His Area of Darkness is a mirror representation, a testimonial of the so called socialist state that was India. His judgement on half-formed African societies are as true today as much as they were when it was said. And it took twenty years for the world to understand what Naipaul had written - on his own, without any influence or motive - about Islam, what Edward Said had dismissed as 'Intellectual catastrophe' and what Mr Darlymple still calls in his review: persistent negative assessment of Islam is turning out to be a prophecy of sorts. But thankfully, it took less than a month after 9/11 for the Nobel committee to endorse Naipaul's views. This ability to see things - as they are, were and going to be - was more loftily put by the Nobel committee as : having united perceptive narrative and incorruptible scrutiny in works that compel us to see the presence of suppressed histories.

I remember in his Nobel acceptance speech Naipaul had said - He is the sum of his books. I dont think many of us can actually comprehend the meaning of the phrase. It is an accurate self-judgment, a rubric which in my opinion can only be accorded to two other writers of the twentieth century: Joyce and Kafka. This unique position is also reflected in Naipaul’s unwillingness to have any children as they would come between him and his work. For what is incomprehensible for many a writers or critics, that is just a symbol of how unique his position is and the possible layers it conceals.

I always believe, a reviewer who is reflecting on a writer; who cant stand in where the writer has stood should take special care to separate the works from the person. Unfortunately in Naipaul’s case, either by his own doing or as a package of consequence beyond him, people carry around his negative image wanting to fit him into it somehow. As said before, there is almost a palpable negative precept and a compulsion to offer an opinion on him, rather than his writing.

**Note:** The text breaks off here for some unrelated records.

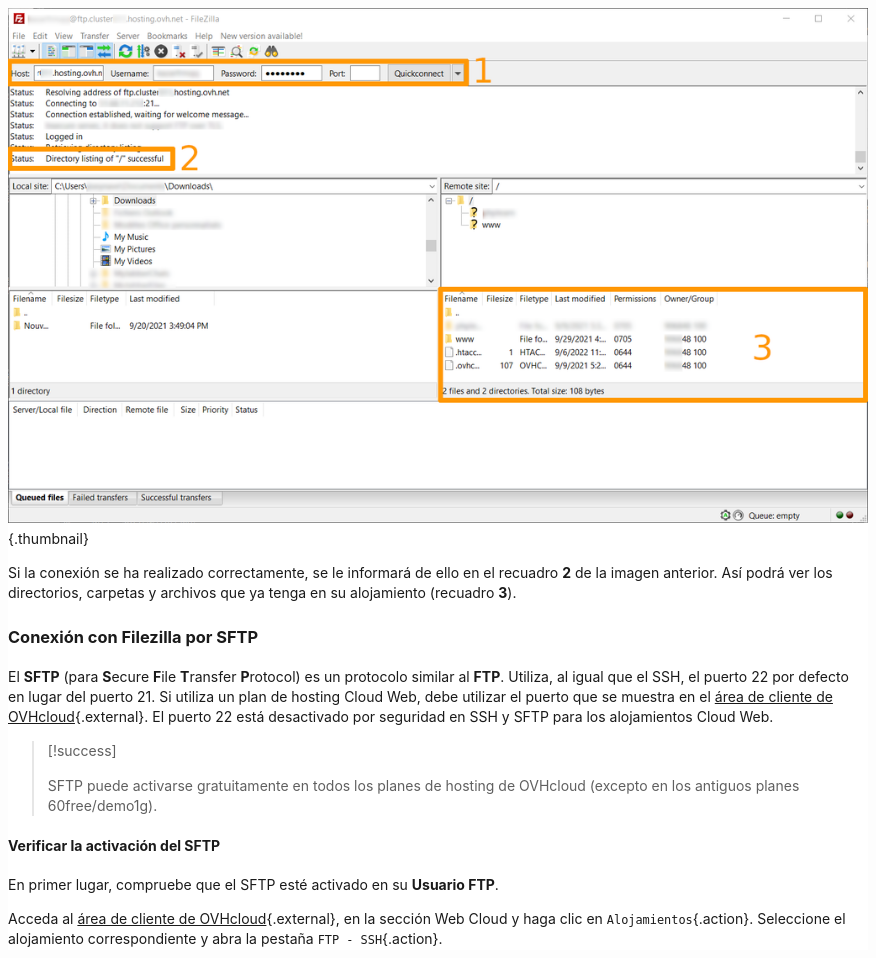 ![hosting](images/1819.png){.thumbnail}

Si la conexión se ha realizado correctamente, se le informará de ello en el recuadro **2** de la imagen anterior. Así podrá ver los directorios, carpetas y archivos que ya tenga en su alojamiento (recuadro **3**).

### Conexión con Filezilla por SFTP <a name="sftp"></a>

El **SFTP** (para **S**ecure **F**ile **T**ransfer **P**rotocol) es un protocolo similar al **FTP**. Utiliza, al igual que el SSH, el puerto 22 por defecto en lugar del puerto 21. Si utiliza un plan de hosting Cloud Web, debe utilizar el puerto que se muestra en el [área de cliente de OVHcloud](https://www.ovh.com/auth/?action=gotomanager&from=https://www.ovh.es/&ovhSubsidiary=es){.external}. El puerto 22 está desactivado por seguridad en SSH y SFTP para los alojamientos Cloud Web.

> [!success]
>
> SFTP puede activarse gratuitamente en todos los planes de hosting de OVHcloud (excepto en los antiguos planes 60free/demo1g).
> 

#### Verificar la activación del SFTP

En primer lugar, compruebe que el SFTP esté activado en su **Usuario FTP**.

Acceda al [área de cliente de OVHcloud](https://www.ovh.com/auth/?action=gotomanager&from=https://www.ovh.es/&ovhSubsidiary=es){.external}, en la sección Web Cloud y haga clic en `Alojamientos`{.action}. Seleccione el alojamiento correspondiente y abra la pestaña `FTP - SSH`{.action}.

Here is one, dare I say Indian version that I found while scouring the Indian blogosphere. Admittedly the chap hasn’t read Naipaul recently, and in the event mentioned in the post, found him uninteresting and thought he looked liked a constipated Walrus. Further, much to his disappointment, he found Naipaul deaf (wow) and ERGO Naipaul is everything that he was told about. Well, there goes your autonomous intelligence. If you are not nice enough to me, you are bad or wrong. Or boring! You simply must be. The absurdity, is unbearable even for any humour. The only acknowledged interesting writer of the last fifty years, (apart from the oulipo) being dismissed as uninteresting. If people want to read beautiful, tender sentiments why dont they just go and read Neruda? It reminds me of what Naipaul had written about long back - The absurdity of India can be total, it appears to ridicule analysis. It takes the onlooker from anger beyond despair to neutrality.

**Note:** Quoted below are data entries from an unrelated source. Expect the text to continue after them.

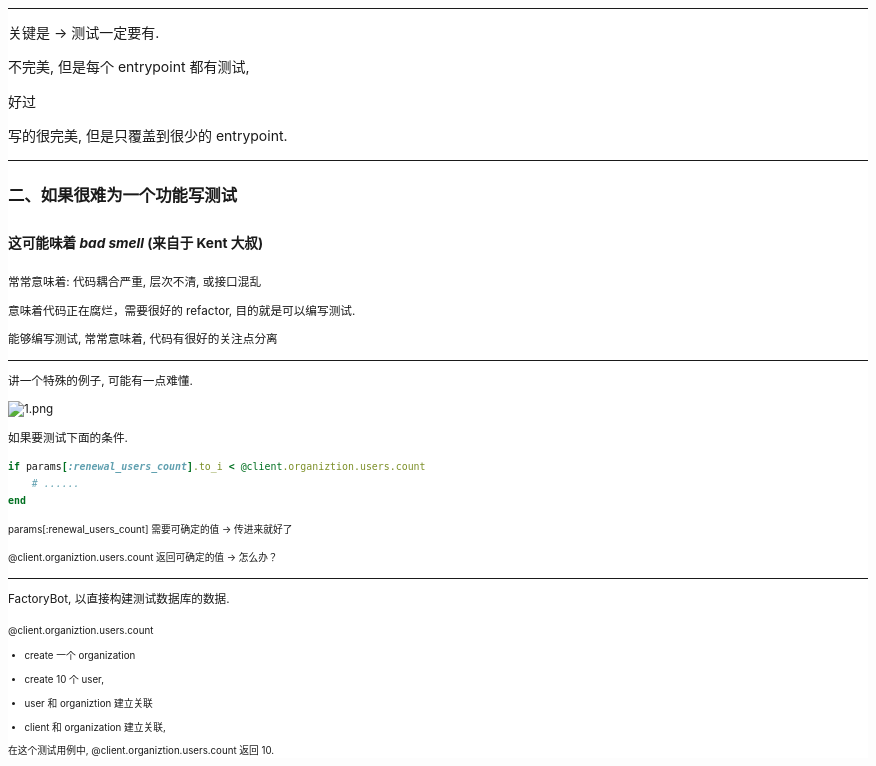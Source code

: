 
---

<p>关键是<span class="fragment"> -> 测试一定要有.</p>

不完美, 但是每个 entrypoint 都有测试, 


好过


写的很完美, 但是只覆盖到很少的 entrypoint.


---
### 二、如果很难为一个功能写测试
<small><h3>这可能味着 ***bad smell*** (来自于 Kent 大叔)</h3></small>


<small>
常常意味着: 代码耦合严重, 层次不清, 或接口混乱


意味着代码正在腐烂，需要很好的 refactor, 目的就是可以编写测试.


能够编写测试, 常常意味着, 代码有很好的关注点分离

---

讲一个特殊的例子, 可能有一点难懂.

![1.png](http://zw963.github.io/images/20985267967651.png)

如果要测试下面的条件.

```rb
if params[:renewal_users_count].to_i < @client.organiztion.users.count
    # ......
end
```
<small>params[:renewal_users_count] 需要可确定的值<span class="fragment"> -> 传进来就好了</span></small>


<small>@client.organiztion.users.count 返回可确定的值<span class="fragment"> -> 怎么办？</span></small>


---

FactoryBot, 以直接构建测试数据库的数据.

<small>
@client.organiztion.users.count

- create 一个 organization
 
- create 10 个 user,
 
- user 和 organiztion 建立关联
  
- client 和 organization 建立关联, 


在这个测试用例中, @client.organiztion.users.count 返回 10.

Perhaps it was this neutrality that made him ask to repeat the question again. It’s not all that hard to imagine - someone getting up and asking in his or her best haryanvinglish in one go, “Sirrrviddiyyaa, whatdoyouthink of the Hindunaaationalist move-menntt?” (Just like on Ibnlive)

Of course, you are bound not to hear and not understand the question. It's just courteous to ask to repeat again. I couldn’t tell in the Delhi airport if the PAS was in English or Welsh or Urdu. Thankfully, Naipaul is deaf only in Delhi; when he was elsewhere he was just as fine as a fiddler - as Finny told me once when Naipaul was asked by another nincompoop - What do you think of Indian Roads? He had answered " Well, You deserve it." I bet it cant get any more interesting than that.

If you look at it in toto, it is a very interesting dynamic: Given his incorrigible inclination, Naipaul can see only cultures and societies as accurate as numbers. These in turn, just like the reviewers above, would just go on to validate what he had said. The thing speaks for itself, as it has been for the last fifty years. Well, what can one say? While Naipaul would want us to believe that he is the kind of writer that people think other people are reading, the world, with all its blemishes and glories, is what it is. Men who are nothing, men who allow themselves to become nothing have no place in it. Men who want to tell other people what other people are not reading and still want to find a place in the world for that.